### Work instruction
Copy each line of the data below in which the word "cdots" can be found.

===== Exercise material =====

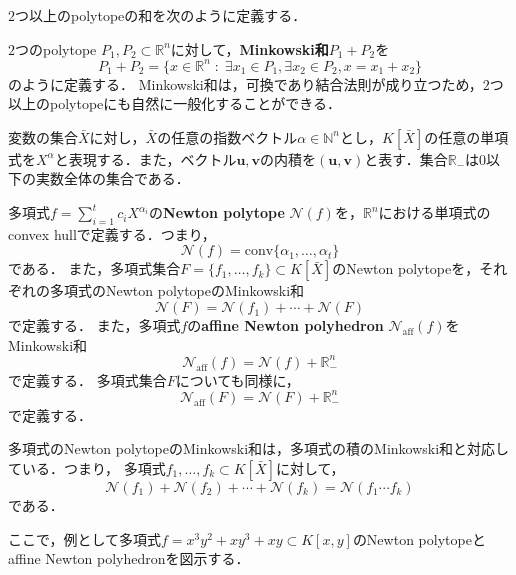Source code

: $2$つ以上のpolytopeの和を次のように定義する．
\begin{definition}
	$2$つのpolytope $P_1, P_2 \subset \mathbb{R}^n$に対して，\textbf{Minkowski和}$P_1 + P_2$を
	$$P_1 + P_2 = \{ x \in \mathbb{R}^n \;:\; \exists x_1 \in P_1, \exists x_2 \in P_2, x = x_1 + x_2\}$$
	のように定義する．
	Minkowski和は，可換であり結合法則が成り立つため，$2$つ以上のpolytopeにも自然に一般化することができる．
\end{definition}
変数の集合$\bar{X}$に対し，$\bar{X}$の任意の指数ベクトル$\alpha \in \mathbb{N}^n$とし，$K[\bar{X}]$の任意の単項式を$X^\alpha$と表現する．また，ベクトル$\bm{u}, \bm{v}$の内積を$(\bm{u}, \bm{v})$と表す．集合$\mathbb{R}_{-}$は$0$以下の実数全体の集合である．
\begin{definition}
	多項式$\displaystyle f = \sum_{i=1}^t c_i X^{\alpha_i}$の\textbf{Newton polytope} $\mathcal{N}(f)$を，$\mathbb{R}^n$における単項式のconvex hullで定義する．つまり，
	$$\mathcal{N}(f) = \mathrm{conv}\{\alpha_1, \dots, \alpha_t\}$$
	である．
	また，多項式集合$F = \{f_1, \dots, f_k\} \subset K[\bar{X}]$のNewton polytopeを，それぞれの多項式のNewton polytopeのMinkowski和
	$$\mathcal{N}(F) = \mathcal{N}(f_1) + \cdots + \mathcal{N}(F)$$
	で定義する．
	また，多項式$f$の\textbf{affine Newton polyhedron} $\mathcal{N}_{\mathrm{aff}}(f)$をMinkowski和
	$$\mathcal{N}_{\mathrm{aff}}(f) = \mathcal{N}(f) + \mathbb{R}_{-}^n$$
	で定義する．
	多項式集合$F$についても同様に，$$\mathcal{N}_{\mathrm{aff}}(F) = \mathcal{N}(F) + \mathbb{R}_{-}^n$$で定義する．
\end{definition}

\begin{remark*}
	多項式のNewton polytopeのMinkowski和は，多項式の積のMinkowski和と対応している．つまり，
	多項式$f_1, \dots, f_k \subset K[\bar{X}]$に対して，
	$$\mathcal{N}(f_1) + \mathcal{N}(f_2) + \cdots + \mathcal{N}(f_k) = \mathcal{N}(f_1 \cdots f_k)$$
	である．
\end{remark*}

ここで，例として多項式$f = x^3y^2 + xy^3 + xy \subset K[x, y]$のNewton polytopeとaffine Newton polyhedronを図示する．
\\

=====

### Response area
	$$\mathcal{N}(F) = \mathcal{N}(f_1) + \cdots + \mathcal{N}(F)$$
	$$\mathcal{N}(f_1) + \mathcal{N}(f_2) + \cdots + \mathcal{N}(f_k) = \mathcal{N}(f_1 \cdots f_k)$$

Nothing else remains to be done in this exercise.